• _Prompt_
From the entries that follow, copy each line in which "server" appears.

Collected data
_ _ _
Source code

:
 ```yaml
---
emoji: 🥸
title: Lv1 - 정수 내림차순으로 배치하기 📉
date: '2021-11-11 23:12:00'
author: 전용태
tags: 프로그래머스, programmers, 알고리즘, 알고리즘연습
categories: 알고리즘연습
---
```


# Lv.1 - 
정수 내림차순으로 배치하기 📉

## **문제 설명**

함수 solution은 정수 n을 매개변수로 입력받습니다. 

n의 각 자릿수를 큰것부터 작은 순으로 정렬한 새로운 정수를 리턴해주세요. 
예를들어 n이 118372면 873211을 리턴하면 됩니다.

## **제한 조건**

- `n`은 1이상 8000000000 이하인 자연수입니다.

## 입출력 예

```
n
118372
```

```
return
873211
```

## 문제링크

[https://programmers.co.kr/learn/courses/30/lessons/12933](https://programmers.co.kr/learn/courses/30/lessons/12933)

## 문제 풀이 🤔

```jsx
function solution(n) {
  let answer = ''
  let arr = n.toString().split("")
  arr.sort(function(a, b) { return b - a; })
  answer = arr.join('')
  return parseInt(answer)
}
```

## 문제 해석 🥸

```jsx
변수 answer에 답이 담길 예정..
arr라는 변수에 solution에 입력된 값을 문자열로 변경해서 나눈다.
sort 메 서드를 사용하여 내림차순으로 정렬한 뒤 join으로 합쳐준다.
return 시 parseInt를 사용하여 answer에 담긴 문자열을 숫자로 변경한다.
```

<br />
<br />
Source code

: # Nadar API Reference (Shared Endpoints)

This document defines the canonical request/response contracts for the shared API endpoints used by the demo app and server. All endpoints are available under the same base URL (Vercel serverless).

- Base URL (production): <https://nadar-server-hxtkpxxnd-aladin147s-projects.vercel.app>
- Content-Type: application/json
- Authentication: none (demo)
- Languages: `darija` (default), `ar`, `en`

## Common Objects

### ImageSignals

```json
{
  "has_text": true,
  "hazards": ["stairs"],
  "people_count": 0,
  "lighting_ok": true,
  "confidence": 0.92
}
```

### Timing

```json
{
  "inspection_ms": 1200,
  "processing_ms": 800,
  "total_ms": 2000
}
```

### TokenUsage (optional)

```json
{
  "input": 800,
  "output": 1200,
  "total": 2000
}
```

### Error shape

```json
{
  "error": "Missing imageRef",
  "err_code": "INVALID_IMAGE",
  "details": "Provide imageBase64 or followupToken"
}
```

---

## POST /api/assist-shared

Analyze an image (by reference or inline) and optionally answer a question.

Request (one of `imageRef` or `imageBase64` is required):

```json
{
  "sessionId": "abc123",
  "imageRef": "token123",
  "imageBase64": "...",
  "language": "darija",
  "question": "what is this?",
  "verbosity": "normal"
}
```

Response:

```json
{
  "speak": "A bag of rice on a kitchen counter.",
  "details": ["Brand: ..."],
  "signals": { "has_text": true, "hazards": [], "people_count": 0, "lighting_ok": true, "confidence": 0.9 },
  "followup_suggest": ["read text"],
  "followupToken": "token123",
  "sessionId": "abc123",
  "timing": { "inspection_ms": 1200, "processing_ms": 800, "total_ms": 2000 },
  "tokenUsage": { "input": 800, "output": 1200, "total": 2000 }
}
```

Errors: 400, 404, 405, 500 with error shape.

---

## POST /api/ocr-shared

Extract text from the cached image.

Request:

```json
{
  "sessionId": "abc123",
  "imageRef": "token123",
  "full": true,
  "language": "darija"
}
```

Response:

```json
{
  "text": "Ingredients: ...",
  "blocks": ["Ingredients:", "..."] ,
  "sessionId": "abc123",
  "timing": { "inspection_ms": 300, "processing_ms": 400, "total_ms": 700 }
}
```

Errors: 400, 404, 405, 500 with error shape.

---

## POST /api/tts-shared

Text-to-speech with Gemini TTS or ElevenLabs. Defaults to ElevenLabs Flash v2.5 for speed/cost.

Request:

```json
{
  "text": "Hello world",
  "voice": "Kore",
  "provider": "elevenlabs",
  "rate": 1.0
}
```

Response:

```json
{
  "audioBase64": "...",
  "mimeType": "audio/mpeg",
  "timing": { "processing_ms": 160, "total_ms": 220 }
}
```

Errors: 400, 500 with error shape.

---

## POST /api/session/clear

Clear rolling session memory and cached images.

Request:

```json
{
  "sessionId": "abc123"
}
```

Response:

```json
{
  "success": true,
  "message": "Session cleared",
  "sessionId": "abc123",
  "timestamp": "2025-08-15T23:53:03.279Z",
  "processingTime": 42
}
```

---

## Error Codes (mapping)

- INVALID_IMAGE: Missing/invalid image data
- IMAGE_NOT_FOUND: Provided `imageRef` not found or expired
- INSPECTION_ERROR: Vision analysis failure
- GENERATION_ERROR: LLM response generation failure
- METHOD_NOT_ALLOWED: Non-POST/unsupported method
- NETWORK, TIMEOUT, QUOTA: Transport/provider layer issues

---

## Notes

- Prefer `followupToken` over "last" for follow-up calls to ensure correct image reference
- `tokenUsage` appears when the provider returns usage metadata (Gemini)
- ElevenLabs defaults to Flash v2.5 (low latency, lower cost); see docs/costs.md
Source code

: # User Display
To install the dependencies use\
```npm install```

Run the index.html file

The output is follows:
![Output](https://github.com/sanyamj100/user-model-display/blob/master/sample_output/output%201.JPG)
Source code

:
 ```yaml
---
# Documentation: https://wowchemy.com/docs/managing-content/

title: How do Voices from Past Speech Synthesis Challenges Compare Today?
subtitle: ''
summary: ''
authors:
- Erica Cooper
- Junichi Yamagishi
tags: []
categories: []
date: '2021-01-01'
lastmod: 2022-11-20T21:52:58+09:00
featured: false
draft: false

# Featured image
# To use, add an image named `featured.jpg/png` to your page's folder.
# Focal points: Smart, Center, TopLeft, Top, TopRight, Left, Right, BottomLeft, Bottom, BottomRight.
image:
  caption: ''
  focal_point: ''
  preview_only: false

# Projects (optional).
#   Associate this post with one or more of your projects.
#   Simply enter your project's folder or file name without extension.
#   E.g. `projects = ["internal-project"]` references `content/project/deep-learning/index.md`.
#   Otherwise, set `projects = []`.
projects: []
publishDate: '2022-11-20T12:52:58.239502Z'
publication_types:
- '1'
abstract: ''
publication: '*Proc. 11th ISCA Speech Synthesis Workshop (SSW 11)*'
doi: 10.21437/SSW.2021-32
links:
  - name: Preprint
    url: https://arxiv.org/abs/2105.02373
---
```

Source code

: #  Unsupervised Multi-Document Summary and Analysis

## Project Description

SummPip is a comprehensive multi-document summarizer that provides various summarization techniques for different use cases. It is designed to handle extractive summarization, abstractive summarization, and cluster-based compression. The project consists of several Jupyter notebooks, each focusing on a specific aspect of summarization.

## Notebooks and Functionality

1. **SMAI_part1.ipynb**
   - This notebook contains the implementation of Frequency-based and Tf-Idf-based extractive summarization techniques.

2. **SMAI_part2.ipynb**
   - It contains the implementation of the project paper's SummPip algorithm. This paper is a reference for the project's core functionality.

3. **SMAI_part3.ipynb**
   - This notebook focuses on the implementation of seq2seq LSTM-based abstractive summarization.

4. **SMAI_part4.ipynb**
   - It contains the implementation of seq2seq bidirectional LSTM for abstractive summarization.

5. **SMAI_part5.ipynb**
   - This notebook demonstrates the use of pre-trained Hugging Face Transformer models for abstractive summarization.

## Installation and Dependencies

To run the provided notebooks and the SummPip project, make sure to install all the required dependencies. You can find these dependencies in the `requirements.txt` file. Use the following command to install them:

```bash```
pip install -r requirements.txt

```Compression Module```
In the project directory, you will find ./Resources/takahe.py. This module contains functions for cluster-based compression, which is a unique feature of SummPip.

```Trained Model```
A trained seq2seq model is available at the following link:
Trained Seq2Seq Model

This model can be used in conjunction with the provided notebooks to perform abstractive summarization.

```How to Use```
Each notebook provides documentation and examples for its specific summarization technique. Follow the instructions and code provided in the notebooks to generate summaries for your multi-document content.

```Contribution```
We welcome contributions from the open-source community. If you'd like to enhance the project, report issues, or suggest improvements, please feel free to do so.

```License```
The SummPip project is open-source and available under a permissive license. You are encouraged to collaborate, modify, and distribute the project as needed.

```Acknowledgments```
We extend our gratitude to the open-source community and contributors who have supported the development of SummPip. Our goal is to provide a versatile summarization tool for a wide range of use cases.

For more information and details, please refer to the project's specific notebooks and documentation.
_ _ _
• _Output of the exercise_
This document defines the canonical request/response contracts for the shared API endpoints used by the demo app and server. All endpoints are available under the same base URL (Vercel serverless).
- Base URL (production): <https://nadar-server-hxtkpxxnd-aladin147s-projects.vercel.app>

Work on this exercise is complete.